## ABOUT THIS EXERCISE:
When you reach the line containing "Software: Python 3.8.2, Visual" in the data below, begin returning lines exactly as written, and stop once the line containing "Charles Casper Stockham received" has been returned.

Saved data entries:

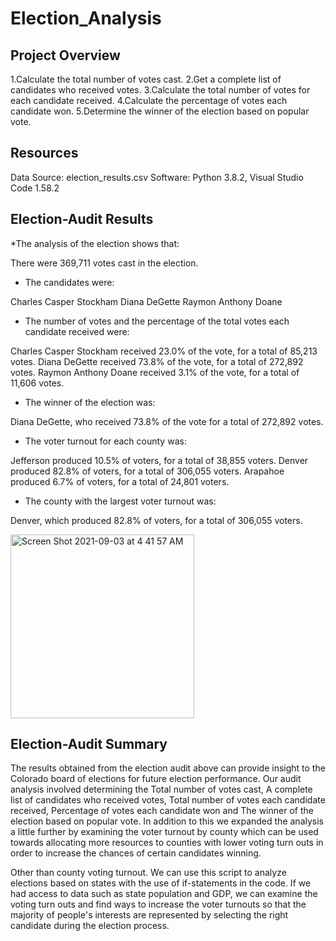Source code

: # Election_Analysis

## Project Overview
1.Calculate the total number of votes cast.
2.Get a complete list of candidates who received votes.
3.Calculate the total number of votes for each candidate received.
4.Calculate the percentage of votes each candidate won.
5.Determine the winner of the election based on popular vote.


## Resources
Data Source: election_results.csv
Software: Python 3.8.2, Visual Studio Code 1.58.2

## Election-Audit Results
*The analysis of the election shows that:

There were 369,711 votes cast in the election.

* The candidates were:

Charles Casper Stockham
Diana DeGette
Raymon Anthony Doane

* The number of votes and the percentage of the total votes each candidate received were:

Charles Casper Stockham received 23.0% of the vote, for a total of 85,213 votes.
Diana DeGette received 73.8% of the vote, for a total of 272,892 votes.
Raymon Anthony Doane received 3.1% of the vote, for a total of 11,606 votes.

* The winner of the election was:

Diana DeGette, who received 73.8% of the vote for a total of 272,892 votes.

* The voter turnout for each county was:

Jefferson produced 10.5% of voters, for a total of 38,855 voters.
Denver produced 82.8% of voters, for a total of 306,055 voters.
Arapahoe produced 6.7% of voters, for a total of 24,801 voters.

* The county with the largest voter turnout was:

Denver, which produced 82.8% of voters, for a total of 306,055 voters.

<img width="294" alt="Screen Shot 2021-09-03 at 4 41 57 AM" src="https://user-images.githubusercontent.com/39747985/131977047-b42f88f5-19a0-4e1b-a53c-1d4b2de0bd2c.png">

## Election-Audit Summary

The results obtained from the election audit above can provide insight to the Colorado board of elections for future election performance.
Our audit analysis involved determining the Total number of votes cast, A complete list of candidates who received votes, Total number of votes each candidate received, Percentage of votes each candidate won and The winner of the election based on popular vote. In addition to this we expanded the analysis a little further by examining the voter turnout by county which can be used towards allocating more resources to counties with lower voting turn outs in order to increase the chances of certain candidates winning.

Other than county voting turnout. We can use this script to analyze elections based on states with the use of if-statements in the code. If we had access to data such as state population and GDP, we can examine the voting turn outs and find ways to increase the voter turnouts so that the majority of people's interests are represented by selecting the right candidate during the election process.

## OUTPUT OF THE EXERCISE:
Software: Python 3.8.2, Visual Studio Code 1.58.2

## Election-Audit Results
*The analysis of the election shows that:

There were 369,711 votes cast in the election.

* The candidates were:

Charles Casper Stockham
Diana DeGette
Raymon Anthony Doane

* The number of votes and the percentage of the total votes each candidate received were:

Charles Casper Stockham received 23.0% of the vote, for a total of 85,213 votes.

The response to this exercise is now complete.